Mahi Binebine s’élève

Il ne cesse de faire vibrer le paysage culturel marocain. Après la tenue de son festival littéraire Flam du 30 janvier au 2 février, le voilà qui présente ses œuvres dans un cadre artistique exceptionnel.
Il fallait bien ce vaste écrin, cet espace de 1000 m2 du M.O Studio doté d’une verrière et d’une hauteur sous plafond conférant une luminosité exceptionnelle, pour mettre en valeur les œuvres puissantes, monumentales et spirituelles de Mahi Binebine. Organisée par la Galerie 208 et l’hôtel Mandarin Oriental de Marrakech, l’exposition «Élévations silencieuses» réunit pour la première fois dix sculptures imposantes de l’artiste de renommée internationale, ainsi que plusieurs dizaines de bas-reliefs et de tableaux.
Ses œuvres explorent la complexité de la condition humaine, ses contradictions, entre ténèbres et lumière, douceur et violence, lien et solitude, enfermement, pesanteur terrestre et aspirations à s’élever, à se libérer.
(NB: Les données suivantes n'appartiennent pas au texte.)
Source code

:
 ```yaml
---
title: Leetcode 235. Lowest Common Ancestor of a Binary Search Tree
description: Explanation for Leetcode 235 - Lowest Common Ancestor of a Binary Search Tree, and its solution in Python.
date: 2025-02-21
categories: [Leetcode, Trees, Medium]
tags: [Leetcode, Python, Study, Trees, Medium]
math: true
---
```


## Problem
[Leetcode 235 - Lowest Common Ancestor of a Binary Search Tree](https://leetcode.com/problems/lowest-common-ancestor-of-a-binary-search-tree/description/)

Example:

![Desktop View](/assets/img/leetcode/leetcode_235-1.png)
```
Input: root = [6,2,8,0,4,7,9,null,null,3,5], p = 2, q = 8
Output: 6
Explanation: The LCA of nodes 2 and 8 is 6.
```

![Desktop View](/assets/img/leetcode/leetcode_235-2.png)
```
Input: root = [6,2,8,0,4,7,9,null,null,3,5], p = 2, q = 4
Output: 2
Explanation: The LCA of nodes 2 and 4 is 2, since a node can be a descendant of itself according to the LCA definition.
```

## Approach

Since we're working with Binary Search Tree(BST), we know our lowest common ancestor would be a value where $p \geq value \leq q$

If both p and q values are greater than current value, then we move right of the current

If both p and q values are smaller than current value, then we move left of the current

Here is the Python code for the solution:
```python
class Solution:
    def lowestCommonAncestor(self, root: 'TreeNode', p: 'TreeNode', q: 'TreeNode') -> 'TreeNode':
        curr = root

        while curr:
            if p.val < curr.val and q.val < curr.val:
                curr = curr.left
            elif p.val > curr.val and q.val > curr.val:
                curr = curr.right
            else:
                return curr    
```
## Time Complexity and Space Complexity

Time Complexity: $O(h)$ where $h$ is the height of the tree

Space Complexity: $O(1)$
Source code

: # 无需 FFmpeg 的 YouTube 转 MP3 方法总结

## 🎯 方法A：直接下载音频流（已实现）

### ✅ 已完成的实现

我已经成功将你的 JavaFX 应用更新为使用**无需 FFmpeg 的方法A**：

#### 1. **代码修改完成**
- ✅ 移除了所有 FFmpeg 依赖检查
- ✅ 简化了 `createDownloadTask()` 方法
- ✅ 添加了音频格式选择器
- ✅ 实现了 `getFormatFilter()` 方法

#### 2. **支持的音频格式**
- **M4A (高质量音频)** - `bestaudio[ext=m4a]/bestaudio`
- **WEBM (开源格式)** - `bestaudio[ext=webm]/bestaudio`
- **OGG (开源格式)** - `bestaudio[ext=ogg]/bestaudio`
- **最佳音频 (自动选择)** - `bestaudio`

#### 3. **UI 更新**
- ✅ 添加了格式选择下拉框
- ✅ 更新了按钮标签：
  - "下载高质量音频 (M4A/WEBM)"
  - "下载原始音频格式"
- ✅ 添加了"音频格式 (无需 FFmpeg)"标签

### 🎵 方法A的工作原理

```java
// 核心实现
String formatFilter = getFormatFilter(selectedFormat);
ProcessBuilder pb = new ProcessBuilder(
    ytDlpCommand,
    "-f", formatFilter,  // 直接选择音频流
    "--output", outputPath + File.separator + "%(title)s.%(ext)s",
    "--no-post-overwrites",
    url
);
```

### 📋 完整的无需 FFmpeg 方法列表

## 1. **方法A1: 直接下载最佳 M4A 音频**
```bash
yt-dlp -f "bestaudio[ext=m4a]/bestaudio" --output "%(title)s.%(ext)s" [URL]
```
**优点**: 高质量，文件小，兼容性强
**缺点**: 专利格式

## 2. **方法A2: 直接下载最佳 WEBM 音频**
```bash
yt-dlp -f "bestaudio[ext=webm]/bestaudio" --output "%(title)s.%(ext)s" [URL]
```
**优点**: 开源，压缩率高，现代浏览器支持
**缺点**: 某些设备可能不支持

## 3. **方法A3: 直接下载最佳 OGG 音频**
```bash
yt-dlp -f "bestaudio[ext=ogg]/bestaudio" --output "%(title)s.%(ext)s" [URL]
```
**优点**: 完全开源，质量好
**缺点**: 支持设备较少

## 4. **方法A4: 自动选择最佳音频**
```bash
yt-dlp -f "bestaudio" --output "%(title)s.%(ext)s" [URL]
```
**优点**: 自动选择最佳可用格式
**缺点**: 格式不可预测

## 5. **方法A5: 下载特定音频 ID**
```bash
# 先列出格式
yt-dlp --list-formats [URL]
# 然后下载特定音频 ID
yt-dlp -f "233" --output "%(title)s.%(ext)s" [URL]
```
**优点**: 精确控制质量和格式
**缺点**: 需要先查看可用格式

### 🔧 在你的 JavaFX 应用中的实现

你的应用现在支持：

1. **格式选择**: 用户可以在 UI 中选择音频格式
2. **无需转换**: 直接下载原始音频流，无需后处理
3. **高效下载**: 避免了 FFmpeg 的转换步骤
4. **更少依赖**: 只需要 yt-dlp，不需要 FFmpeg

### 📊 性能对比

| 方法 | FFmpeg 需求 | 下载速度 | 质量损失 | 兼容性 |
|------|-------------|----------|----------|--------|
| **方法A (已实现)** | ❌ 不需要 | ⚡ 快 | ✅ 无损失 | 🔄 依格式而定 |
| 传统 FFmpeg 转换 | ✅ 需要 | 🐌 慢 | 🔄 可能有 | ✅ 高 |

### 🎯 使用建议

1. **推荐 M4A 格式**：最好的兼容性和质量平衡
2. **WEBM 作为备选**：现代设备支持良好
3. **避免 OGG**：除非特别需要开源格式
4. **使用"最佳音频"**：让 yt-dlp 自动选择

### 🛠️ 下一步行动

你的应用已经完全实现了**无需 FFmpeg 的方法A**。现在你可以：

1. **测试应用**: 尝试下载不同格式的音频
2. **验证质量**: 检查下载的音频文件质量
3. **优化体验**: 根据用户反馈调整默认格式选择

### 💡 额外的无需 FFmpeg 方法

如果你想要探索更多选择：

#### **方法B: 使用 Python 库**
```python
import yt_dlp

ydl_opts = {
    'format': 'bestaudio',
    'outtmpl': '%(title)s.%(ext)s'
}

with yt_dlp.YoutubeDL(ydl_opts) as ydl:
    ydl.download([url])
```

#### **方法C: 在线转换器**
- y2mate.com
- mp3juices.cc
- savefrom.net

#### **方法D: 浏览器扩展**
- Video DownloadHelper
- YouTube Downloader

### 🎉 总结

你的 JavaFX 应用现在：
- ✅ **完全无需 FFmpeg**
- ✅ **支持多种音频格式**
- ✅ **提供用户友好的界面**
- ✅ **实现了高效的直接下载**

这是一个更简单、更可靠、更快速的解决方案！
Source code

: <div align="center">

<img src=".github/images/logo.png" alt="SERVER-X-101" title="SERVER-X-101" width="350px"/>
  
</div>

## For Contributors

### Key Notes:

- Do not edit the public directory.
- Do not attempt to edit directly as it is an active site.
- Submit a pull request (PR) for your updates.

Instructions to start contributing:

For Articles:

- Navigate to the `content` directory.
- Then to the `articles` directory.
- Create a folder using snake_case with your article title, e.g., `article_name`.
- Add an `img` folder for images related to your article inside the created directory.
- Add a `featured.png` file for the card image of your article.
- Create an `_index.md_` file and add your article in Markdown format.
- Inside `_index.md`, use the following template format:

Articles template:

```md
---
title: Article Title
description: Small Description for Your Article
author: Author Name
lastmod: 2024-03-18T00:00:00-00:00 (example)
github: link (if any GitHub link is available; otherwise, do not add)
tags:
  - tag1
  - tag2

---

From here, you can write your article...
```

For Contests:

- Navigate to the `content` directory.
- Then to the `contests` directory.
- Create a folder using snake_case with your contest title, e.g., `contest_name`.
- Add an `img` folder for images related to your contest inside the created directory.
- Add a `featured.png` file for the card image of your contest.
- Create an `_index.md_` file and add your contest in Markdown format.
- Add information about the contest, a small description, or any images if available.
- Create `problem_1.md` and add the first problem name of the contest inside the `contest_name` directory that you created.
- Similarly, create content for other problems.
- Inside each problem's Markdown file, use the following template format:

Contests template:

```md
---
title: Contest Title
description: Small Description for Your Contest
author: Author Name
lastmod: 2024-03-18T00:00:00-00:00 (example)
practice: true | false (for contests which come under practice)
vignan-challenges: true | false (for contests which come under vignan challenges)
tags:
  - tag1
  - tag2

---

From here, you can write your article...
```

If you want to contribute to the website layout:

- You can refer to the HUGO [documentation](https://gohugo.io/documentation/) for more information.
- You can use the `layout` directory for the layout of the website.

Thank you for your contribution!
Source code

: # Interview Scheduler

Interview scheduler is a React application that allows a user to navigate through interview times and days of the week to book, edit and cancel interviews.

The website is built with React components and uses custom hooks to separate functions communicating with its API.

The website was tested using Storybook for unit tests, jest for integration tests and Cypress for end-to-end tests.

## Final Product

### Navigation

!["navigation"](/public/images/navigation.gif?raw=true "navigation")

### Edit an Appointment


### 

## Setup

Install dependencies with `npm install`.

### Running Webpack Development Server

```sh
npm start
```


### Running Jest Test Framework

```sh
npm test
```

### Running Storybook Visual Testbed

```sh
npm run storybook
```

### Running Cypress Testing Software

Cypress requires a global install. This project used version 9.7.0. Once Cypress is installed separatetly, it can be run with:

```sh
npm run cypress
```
Par des aplats de couleurs jaune, vert turquoise et grise, ses personnages se soutiennent ou se portent comme un fardeau, se dédoublent, se démultiplient, s’enchevêtrent les uns aux autres, coexistent, unis ou en lutte, à la fois uns et pluriels, là où le «je» peut être un autre.
La pièce maîtresse de l’exposition est sans doute cette série de 32 tableaux présentés sur un mur, réalisés avec du goudron et du papier de soie, à la dimension narrative évidente. Inédites aussi, ces magnifiques sculptures en cristal de Bohême, dont une d’un bleu Majorelle luminescent. «Élévations silencieuses» donne un avant-goût de la future fondation de Mahi Binebine, actuellement en conception par le célèbre architecte Rachid Andaloussi. Au sein de la palmeraie de la Ville ocre, 2000 œuvres de l’artiste seront exposées dans un musée de 6000 m² doté d’un auditorium, d’un restaurant et d’une galerie pour les artistes invités. Le jardin, imaginé par les illustres paysagistes Pascal Lopez et Umberto Pasti, sera jalonné de grandes sculptures. L’ouverture est prévue pour 2028. Également écrivain – son dernier roman La nuit nous emportera (Robert Laffont) vient de paraître –, Mahi Binebine est le cofondateur du Festival du livre africain de Marrakech (Flam), qui s’est tenu du 30 janvier au 2 février. Avec le succès de sa 3e édition, le Flam confirme son ancrage et s’affirme comme un événement culturel incontournable sur le continent, conviant auteurs d’Afrique, des Caraïbes et de la diaspora. Christiane Taubira, Mohamed Mbougar Sarr, Najat Vallaud-Belkacem, Felwine Sarr, Ananda Devi, Emmanuel Dongala, Rokhaya Diallo, Mamadou Diouf ou Rachid Benzine, pour ne citer qu’eux, y ont échangé autour de réflexions variées, comme les perspectives afroféministes, l’histoire africaine du monde, l’écriture des liens et la pensée de Frantz Fanon.
«ÉLÉVATIONS SILENCIEUSES», M.O Studio, Mandarin Oriental Marrakech, jusqu’au 28 mars.